↓

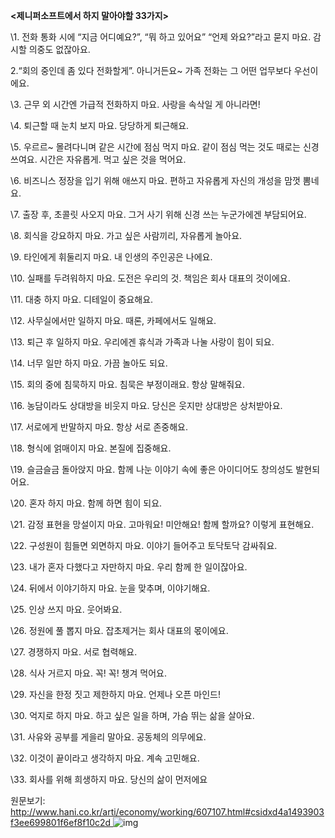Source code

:**<제니퍼소프트에서 하지 말아야할 33가지>**





\1. 전화 통화 시에 “지금 어디예요?”, “뭐 하고 있어요” “언제 와요?”라고 묻지 마요. 감시할 의중도 없잖아요.



2.“회의 중인데 좀 있다 전화할게”. 아니거든요~ 가족 전화는 그 어떤 업무보다 우선이에요.



\3. 근무 외 시간엔 가급적 전화하지 마요. 사랑을 속삭일 게 아니라면!



\4. 퇴근할 때 눈치 보지 마요. 당당하게 퇴근해요.



\5. 우르르~ 몰려다니며 같은 시간에 점심 먹지 마요. 같이 점심 먹는 것도 때로는 신경 쓰여요. 시간은 자유롭게. 먹고 싶은 것을 먹어요.



\6. 비즈니스 정장을 입기 위해 애쓰지 마요. 편하고 자유롭게 자신의 개성을 맘껏 뽐네요.



\7. 출장 후, 초콜릿 사오지 마요. 그거 사기 위해 신경 쓰는 누군가에겐 부담되어요.



\8. 회식을 강요하지 마요. 가고 싶은 사람끼리, 자유롭게 놀아요.



\9. 타인에게 휘둘리지 마요. 내 인생의 주인공은 나에요.



\10. 실패를 두려워하지 마요. 도전은 우리의 것. 책임은 회사 대표의 것이에요.



\11. 대충 하지 마요. 디테일이 중요해요.



\12. 사무실에서만 일하지 마요. 때론, 카페에서도 일해요.



\13. 퇴근 후 일하지 마요. 우리에겐 휴식과 가족과 나눌 사랑이 힘이 되요.



\14. 너무 일만 하지 마요. 가끔 놀아도 되요.



\15. 회의 중에 침묵하지 마요. 침묵은 부정이래요. 항상 말해줘요.



\16. 농담이라도 상대방을 비웃지 마요. 당신은 웃지만 상대방은 상처받아요.



\17. 서로에게 반말하지 마요. 항상 서로 존중해요.



\18. 형식에 얽매이지 마요. 본질에 집중해요.



\19. 슬금슬금 돌아앉지 마요. 함께 나눈 이야기 속에 좋은 아이디어도 창의성도 발현되어요.



\20. 혼자 하지 마요. 함께 하면 힘이 되요.



\21. 감정 표현을 망설이지 마요. 고마워요! 미안해요! 함께 할까요? 이렇게 표현해요.



\22. 구성원이 힘들면 외면하지 마요. 이야기 들어주고 토닥토닥 감싸줘요.



\23. 내가 혼자 다했다고 자만하지 마요. 우리 함께 한 일이잖아요.



\24. 뒤에서 이야기하지 마요. 눈을 맞추며, 이야기해요.



\25. 인상 쓰지 마요. 웃어봐요.



\26. 정원에 풀 뽑지 마요. 잡초제거는 회사 대표의 몫이에요.



\27. 경쟁하지 마요. 서로 협력해요.



\28. 식사 거르지 마요. 꼭! 꼭! 챙겨 먹어요.



\29. 자신을 한정 짓고 제한하지 마요. 언제나 오픈 마인드!



\30. 억지로 하지 마요. 하고 싶은 일을 하며, 가슴 뛰는 삶을 살아요.



\31. 사유와 공부를 게을리 말아요. 공동체의 의무에요.



\32. 이것이 끝이라고 생각하지 마요. 계속 고민해요.



\33. 회사를 위해 희생하지 마요. 당신의 삶이 먼저에요

원문보기:
[http://www.hani.co.kr/arti/economy/working/607107.html#csidxd4a1493903f3ee699801f6ef8f10c2d ](http://www.hani.co.kr/arti/economy/working/607107.html#csidxd4a1493903f3ee699801f6ef8f10c2d)![img](http://linkback.hani.co.kr/images/onebyone.gif?action_id=d4a1493903f3ee699801f6ef8f10c2d)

↑

### Exercise aim
Set the listing down in full and exactly. Pictures within it should not appear in the copy.

### Task answer
Source code

:**<제니퍼소프트에서 하지 말아야할 33가지>**





\1. 전화 통화 시에 “지금 어디예요?”, “뭐 하고 있어요” “언제 와요?”라고 묻지 마요. 감시할 의중도 없잖아요.



2.“회의 중인데 좀 있다 전화할게”. 아니거든요~ 가족 전화는 그 어떤 업무보다 우선이에요.



\3. 근무 외 시간엔 가급적 전화하지 마요. 사랑을 속삭일 게 아니라면!



\4. 퇴근할 때 눈치 보지 마요. 당당하게 퇴근해요.



\5. 우르르~ 몰려다니며 같은 시간에 점심 먹지 마요. 같이 점심 먹는 것도 때로는 신경 쓰여요. 시간은 자유롭게. 먹고 싶은 것을 먹어요.



\6. 비즈니스 정장을 입기 위해 애쓰지 마요. 편하고 자유롭게 자신의 개성을 맘껏 뽐네요.



\7. 출장 후, 초콜릿 사오지 마요. 그거 사기 위해 신경 쓰는 누군가에겐 부담되어요.



\8. 회식을 강요하지 마요. 가고 싶은 사람끼리, 자유롭게 놀아요.



\9. 타인에게 휘둘리지 마요. 내 인생의 주인공은 나에요.



\10. 실패를 두려워하지 마요. 도전은 우리의 것. 책임은 회사 대표의 것이에요.



\11. 대충 하지 마요. 디테일이 중요해요.



\12. 사무실에서만 일하지 마요. 때론, 카페에서도 일해요.



\13. 퇴근 후 일하지 마요. 우리에겐 휴식과 가족과 나눌 사랑이 힘이 되요.



\14. 너무 일만 하지 마요. 가끔 놀아도 되요.



\15. 회의 중에 침묵하지 마요. 침묵은 부정이래요. 항상 말해줘요.



\16. 농담이라도 상대방을 비웃지 마요. 당신은 웃지만 상대방은 상처받아요.



\17. 서로에게 반말하지 마요. 항상 서로 존중해요.



\18. 형식에 얽매이지 마요. 본질에 집중해요.



\19. 슬금슬금 돌아앉지 마요. 함께 나눈 이야기 속에 좋은 아이디어도 창의성도 발현되어요.



\20. 혼자 하지 마요. 함께 하면 힘이 되요.



\21. 감정 표현을 망설이지 마요. 고마워요! 미안해요! 함께 할까요? 이렇게 표현해요.



\22. 구성원이 힘들면 외면하지 마요. 이야기 들어주고 토닥토닥 감싸줘요.



\23. 내가 혼자 다했다고 자만하지 마요. 우리 함께 한 일이잖아요.



\24. 뒤에서 이야기하지 마요. 눈을 맞추며, 이야기해요.



\25. 인상 쓰지 마요. 웃어봐요.



\26. 정원에 풀 뽑지 마요. 잡초제거는 회사 대표의 몫이에요.



\27. 경쟁하지 마요. 서로 협력해요.



\28. 식사 거르지 마요. 꼭! 꼭! 챙겨 먹어요.



\29. 자신을 한정 짓고 제한하지 마요. 언제나 오픈 마인드!



\30. 억지로 하지 마요. 하고 싶은 일을 하며, 가슴 뛰는 삶을 살아요.



\31. 사유와 공부를 게을리 말아요. 공동체의 의무에요.



\32. 이것이 끝이라고 생각하지 마요. 계속 고민해요.



\33. 회사를 위해 희생하지 마요. 당신의 삶이 먼저에요

원문보기:
[http://www.hani.co.kr/arti/economy/working/607107.html#csidxd4a1493903f3ee699801f6ef8f10c2d ](http://www.hani.co.kr/arti/economy/working/607107.html#csidxd4a1493903f3ee699801f6ef8f10c2d)![img](http://linkback.hani.co.kr/images/onebyone.gif?action_id=d4a1493903f3ee699801f6ef8f10c2d)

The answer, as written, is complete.